Il pensiero dei monarchici: l’Avv. Gianluigi Chiaserotti
L’avvocato Chiaserotti, esponente di spicco dello storico Circolo Monarchico Dante Alighieri, ci risponde con estrema cortesia e interesse; il concetto è chiaro: vanno definiti i confini giuridici di quell’affidamento.
“I gioielli furono consegnati all’allora governatore della Banca d’Italia Luigi Einaudi, ma non sappiamo sotto che forma giuridica: in deposito? In donazione?
Nel caso di un deposito fiduciario, possono essere riscattati e giusto è che i gioielli tornino ai legittimi proprietari.

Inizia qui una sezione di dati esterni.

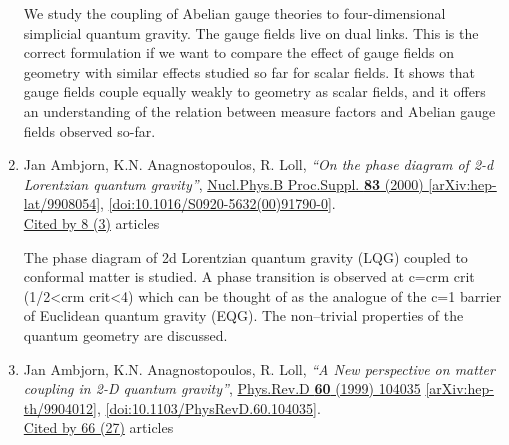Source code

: \documentclass[a4paper,10pt]{article}
\begin{document}
\begin{enumerate}
We study the coupling of Abelian gauge theories to four-dimensional simplicial quantum gravity. The gauge fields live on dual links. This is the correct formulation if we want to compare the effect of gauge fields on geometry with similar effects studied so far for scalar fields. It shows that gauge fields couple equally weakly to geometry as scalar fields, and it offers an understanding of the relation between measure factors and Abelian gauge fields observed so-far.
\item Jan Ambjorn, K.N. Anagnostopoulos, R. Loll, {\it ``On the phase diagram of 2-d Lorentzian quantum gravity''}, \href{https://www.doi.org/10.1016/S0920-5632(00)91790-0}{Nucl.Phys.B Proc.Suppl. {\bf 83} (2000) } \href{https://arxiv.org/abs/hep-lat/9908054}{[arXiv:hep-lat/9908054]}, \href{https://www.doi.org/10.1016/S0920-5632(00)91790-0}{[doi:10.1016/S0920-5632(00)91790-0]}.
\\\href{https://inspirehep.net/literature/?q=refersto%3Arecid%3A506246}{Cited by 8 (3)} articles

The phase diagram of 2d Lorentzian quantum gravity (LQG) coupled to conformal matter is studied. A phase transition is observed at c=c{rm crit} (1/2<c{rm crit}<4) which can be thought of as the analogue of the c=1 barrier of Euclidean quantum gravity (EQG). The non--trivial properties of the quantum geometry are discussed.
\item Jan Ambjorn, K.N. Anagnostopoulos, R. Loll, {\it ``A New perspective on matter coupling in 2-D quantum gravity''}, \href{https://www.doi.org/10.1103/PhysRevD.60.104035}{Phys.Rev.D {\bf 60} (1999) 104035} \href{https://arxiv.org/abs/hep-th/9904012}{[arXiv:hep-th/9904012]}, \href{https://www.doi.org/10.1103/PhysRevD.60.104035}{[doi:10.1103/PhysRevD.60.104035]}.
\\\href{https://inspirehep.net/literature/?q=refersto%3Arecid%3A497759}{Cited by 66 (27)} articles


\end{enumerate}
\end{document}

Nel caso, invece, di una donazione, questa andrebbe revocata per poter rendere valida la richiesta esposta dagli eredi”.
I Giovani Monarchici: “i gioielli diventino patrimonio di tutti“
I Giovani Monarchici, associazione nata a Milano nel 2018 da sempre in prima linea per la promozione della cultura monarchica in Italia, a partire dal patrimonio culturale e artistico che Casa Savoia ha lasciato nel Belpaese, avevano precorso i tempi parlando dei gioielli nel novembre dello scorso anno, con un comunicato scritto a seguito dell’inchiesta aperta dalla trasmissione Dataroom, di Milena Gabanelli e Andrea Ducci.
La preoccupazione, a prescindere da chi vincerà la causa, è che il tesoro venga finalmente messo a disposizione del patrimonio culturale italiano, per gli italiani e non solo: l’auspicio è che diventino, quindi, punto d’interesse anche a livello turistico, così come accade nelle monarchie costituzionali europee.
“Esposto al pubblico italiano e non, evitando così che un nostro patrimonio nazionale venga disperso altrove, come è già più volte avvenuto alle aste di tempi recenti.”
Il riferimento è alla messa all’asta presso Sotheby’s lo scorso 11 maggio 2021 della magnifica tiara creata in occasione del matrimonio avvenuto nel 1867 tra la Principessa della Cisterna, Maria Vittoria dal Pozzo, e il principe Amedeo I di Savoia, duca D’Aosta.
In attesa di verdetto
Non ci resta quindi che attendere il risultato dell’incontro odierno, prima tappa di un risveglio che, ci aspettiamo, non mancherà di stupirci con effetti speciali.